Saved data entries
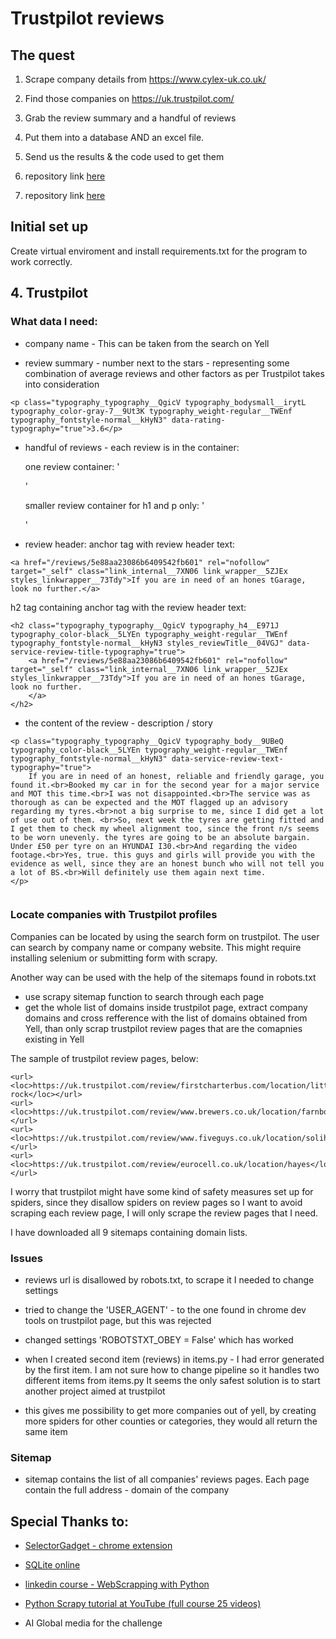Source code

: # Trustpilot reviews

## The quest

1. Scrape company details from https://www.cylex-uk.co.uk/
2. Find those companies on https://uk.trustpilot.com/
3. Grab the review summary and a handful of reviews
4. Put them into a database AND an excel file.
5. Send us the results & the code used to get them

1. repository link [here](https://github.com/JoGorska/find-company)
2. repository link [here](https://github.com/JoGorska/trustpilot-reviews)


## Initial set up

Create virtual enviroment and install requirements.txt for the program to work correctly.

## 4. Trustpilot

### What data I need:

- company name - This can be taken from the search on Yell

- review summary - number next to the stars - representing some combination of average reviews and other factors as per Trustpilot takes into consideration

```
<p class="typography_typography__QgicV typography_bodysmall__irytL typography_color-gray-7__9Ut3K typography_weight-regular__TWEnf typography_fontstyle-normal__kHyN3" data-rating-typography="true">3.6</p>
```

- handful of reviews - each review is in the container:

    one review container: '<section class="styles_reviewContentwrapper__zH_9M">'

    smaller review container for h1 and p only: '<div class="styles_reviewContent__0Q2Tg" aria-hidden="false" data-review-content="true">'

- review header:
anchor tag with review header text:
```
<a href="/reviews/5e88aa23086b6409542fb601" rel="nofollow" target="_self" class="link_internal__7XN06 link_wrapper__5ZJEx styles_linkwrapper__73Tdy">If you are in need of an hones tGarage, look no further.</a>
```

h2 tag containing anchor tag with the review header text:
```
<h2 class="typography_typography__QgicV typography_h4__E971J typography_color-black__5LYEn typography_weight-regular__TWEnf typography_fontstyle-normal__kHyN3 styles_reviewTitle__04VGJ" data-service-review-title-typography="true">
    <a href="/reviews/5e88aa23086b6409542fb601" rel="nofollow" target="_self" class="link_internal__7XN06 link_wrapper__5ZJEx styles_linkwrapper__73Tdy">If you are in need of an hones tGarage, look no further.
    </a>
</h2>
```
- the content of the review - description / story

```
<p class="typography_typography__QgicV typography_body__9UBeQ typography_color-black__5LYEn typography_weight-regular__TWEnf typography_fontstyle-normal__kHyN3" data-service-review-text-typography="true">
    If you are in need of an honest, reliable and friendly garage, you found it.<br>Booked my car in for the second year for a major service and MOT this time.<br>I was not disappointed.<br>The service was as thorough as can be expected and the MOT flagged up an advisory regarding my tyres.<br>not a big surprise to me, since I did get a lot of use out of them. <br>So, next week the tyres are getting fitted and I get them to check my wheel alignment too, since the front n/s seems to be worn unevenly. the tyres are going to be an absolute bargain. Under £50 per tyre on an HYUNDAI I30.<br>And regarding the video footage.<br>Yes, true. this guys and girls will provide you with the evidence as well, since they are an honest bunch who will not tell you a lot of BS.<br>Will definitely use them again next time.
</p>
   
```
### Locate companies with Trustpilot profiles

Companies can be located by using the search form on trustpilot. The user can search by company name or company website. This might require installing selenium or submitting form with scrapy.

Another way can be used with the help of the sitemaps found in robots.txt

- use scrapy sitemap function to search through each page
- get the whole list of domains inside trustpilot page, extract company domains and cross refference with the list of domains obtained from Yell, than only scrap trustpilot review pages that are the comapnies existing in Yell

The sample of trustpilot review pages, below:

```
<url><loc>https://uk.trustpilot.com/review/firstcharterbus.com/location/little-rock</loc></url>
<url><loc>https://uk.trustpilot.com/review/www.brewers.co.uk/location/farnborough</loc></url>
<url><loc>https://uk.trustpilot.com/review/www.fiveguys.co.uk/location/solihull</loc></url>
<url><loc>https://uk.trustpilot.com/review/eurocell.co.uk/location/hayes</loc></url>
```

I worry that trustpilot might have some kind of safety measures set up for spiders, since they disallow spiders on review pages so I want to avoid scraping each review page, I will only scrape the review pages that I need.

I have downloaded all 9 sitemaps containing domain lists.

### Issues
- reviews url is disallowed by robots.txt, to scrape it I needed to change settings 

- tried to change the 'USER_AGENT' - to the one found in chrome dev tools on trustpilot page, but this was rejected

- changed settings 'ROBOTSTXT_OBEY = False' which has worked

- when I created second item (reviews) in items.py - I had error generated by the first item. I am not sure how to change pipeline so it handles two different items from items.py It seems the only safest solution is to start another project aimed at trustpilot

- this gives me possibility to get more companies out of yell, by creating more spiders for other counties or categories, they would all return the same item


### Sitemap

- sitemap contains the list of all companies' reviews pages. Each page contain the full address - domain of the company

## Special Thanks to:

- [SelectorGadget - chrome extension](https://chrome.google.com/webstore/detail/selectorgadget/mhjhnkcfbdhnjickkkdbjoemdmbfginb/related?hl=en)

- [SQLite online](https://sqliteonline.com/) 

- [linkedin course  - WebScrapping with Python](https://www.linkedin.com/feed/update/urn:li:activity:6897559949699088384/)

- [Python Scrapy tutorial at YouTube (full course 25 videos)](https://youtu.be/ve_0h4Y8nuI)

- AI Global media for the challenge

(PROBLEM TO WORK ON): Could you give again exactly the lines from the line containing "- changed settings" through the final line of the data above, and no others?

(RESPONSE FOR THIS EXERCISE):
- changed settings 'ROBOTSTXT_OBEY = False' which has worked

- when I created second item (reviews) in items.py - I had error generated by the first item. I am not sure how to change pipeline so it handles two different items from items.py It seems the only safest solution is to start another project aimed at trustpilot

- this gives me possibility to get more companies out of yell, by creating more spiders for other counties or categories, they would all return the same item


### Sitemap

- sitemap contains the list of all companies' reviews pages. Each page contain the full address - domain of the company

## Special Thanks to:

- [SelectorGadget - chrome extension](https://chrome.google.com/webstore/detail/selectorgadget/mhjhnkcfbdhnjickkkdbjoemdmbfginb/related?hl=en)

- [SQLite online](https://sqliteonline.com/) 

- [linkedin course  - WebScrapping with Python](https://www.linkedin.com/feed/update/urn:li:activity:6897559949699088384/)

- [Python Scrapy tutorial at YouTube (full course 25 videos)](https://youtu.be/ve_0h4Y8nuI)

- AI Global media for the challenge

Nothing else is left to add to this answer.